-- MATERIAL FOR THIS EXERCISE follows --
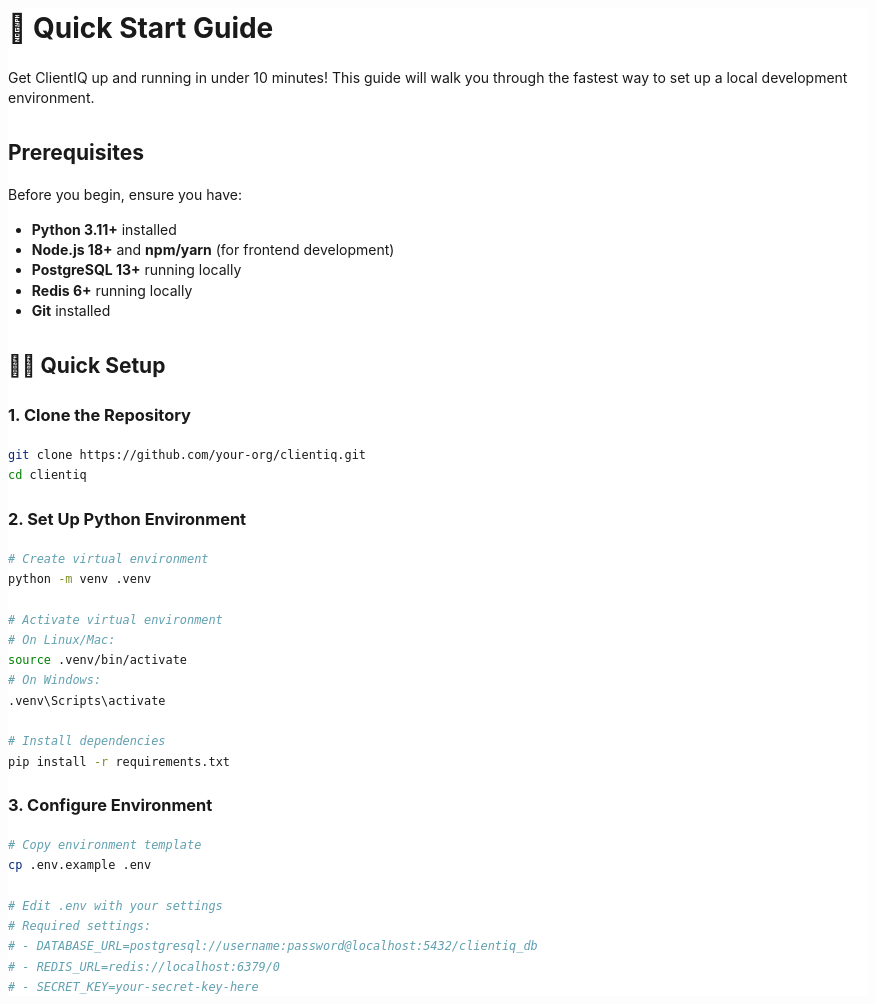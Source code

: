 # 🚀 Quick Start Guide

Get ClientIQ up and running in under 10 minutes! This guide will walk you through the fastest way to set up a local development environment.

## Prerequisites

Before you begin, ensure you have:

- **Python 3.11+** installed
- **Node.js 18+** and **npm/yarn** (for frontend development)
- **PostgreSQL 13+** running locally
- **Redis 6+** running locally
- **Git** installed

## 🏃‍♂️ Quick Setup

### 1. Clone the Repository

```bash
git clone https://github.com/your-org/clientiq.git
cd clientiq
```

### 2. Set Up Python Environment

```bash
# Create virtual environment
python -m venv .venv

# Activate virtual environment
# On Linux/Mac:
source .venv/bin/activate
# On Windows:
.venv\Scripts\activate

# Install dependencies
pip install -r requirements.txt
```

### 3. Configure Environment

```bash
# Copy environment template
cp .env.example .env

# Edit .env with your settings
# Required settings:
# - DATABASE_URL=postgresql://username:password@localhost:5432/clientiq_db
# - REDIS_URL=redis://localhost:6379/0
# - SECRET_KEY=your-secret-key-here
```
-- MATERIAL FOR THIS EXERCISE concluded --
**WHAT IS EXPECTED**
Would you output the data exactly, without any of its images?

**TASK OUTPUT**
Source code

: # 🚀 Quick Start Guide

Get ClientIQ up and running in under 10 minutes! This guide will walk you through the fastest way to set up a local development environment.

## Prerequisites

Before you begin, ensure you have:

- **Python 3.11+** installed
- **Node.js 18+** and **npm/yarn** (for frontend development)
- **PostgreSQL 13+** running locally
- **Redis 6+** running locally
- **Git** installed

## 🏃‍♂️ Quick Setup

### 1. Clone the Repository

```bash
git clone https://github.com/your-org/clientiq.git
cd clientiq
```

### 2. Set Up Python Environment

```bash
# Create virtual environment
python -m venv .venv

# Activate virtual environment
# On Linux/Mac:
source .venv/bin/activate
# On Windows:
.venv\Scripts\activate

# Install dependencies
pip install -r requirements.txt
```

### 3. Configure Environment

```bash
# Copy environment template
cp .env.example .env

# Edit .env with your settings
# Required settings:
# - DATABASE_URL=postgresql://username:password@localhost:5432/clientiq_db
# - REDIS_URL=redis://localhost:6379/0
# - SECRET_KEY=your-secret-key-here
```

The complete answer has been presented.